The drummer recorded each of the shows when the band was in Toronto on their ongoing WorldWired tour, and he will be airing the episodes – with one full hour dedicated to each member – on Sundays at 6 p.m. EST on Apple Music’s Beats 1 radio with encore airings running at 6 a.m. EST on Mondays. Hammett’s episode will air first on July 30th, with Trujillo (August 6th) and Hetfield (August 13th) to follow.
Ulrich said he learned a lot about Hammett’s childhood and understanding of music during his interview with the guitar player, who joined Metallica in 1983. “He has a very analytical mind about music,” Ulrich says. “His cast the net very wide with his playlist, so it goes from Iron Maiden to the Beatles to John Coltrane to Radiohead.

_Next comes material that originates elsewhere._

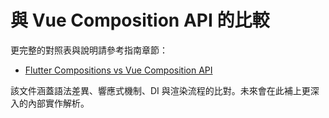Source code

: # 與 Vue Composition API 的比較

更完整的對照表與說明請參考指南章節：

- [Flutter Compositions vs Vue Composition API](../guide/vue-comparison.md)

該文件涵蓋語法差異、響應式機制、DI 與渲染流程的比對。未來會在此補上更深入的內部實作解析。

“I’m not gonna bullshit you,” he continues. “We don’t sit around and necessarily have conversations about John Coltrane on a day-to-day basis. So it’s fun for me to reconnect with all the fellas again in that intimate setting and talk music one-on-one. It’s not something that happens a lot, since we’ve all got families and there are people around. So it was very cool.”
Ulrich says he enjoyed hearing bassist Trujillo’s tales of growing up in Los Angeles in the Seventies – “hanging out in Venice Beach and Culver City and Santa Monica and going to see shows at the Forum.” He says Trujillo gave him a “fly-on-the-wall” look at the music that was playing in his home, including songs by the Everly Brothers, the Ohio Players and the Jacksons, as well as the bassist’s relationship with bass virtuoso Jaco Pastorius, the subject of a recent documentary that Trujillo spearheaded. “And again,” Ulrich says, ” he brought a vast selection of music with him, from Rush to Korn to Killing Joke. It isn’t a huge surprise but it’s lots of bass-driven, bass-heavy, very rhythmic stuff, and some stuff I didn’t know that well.”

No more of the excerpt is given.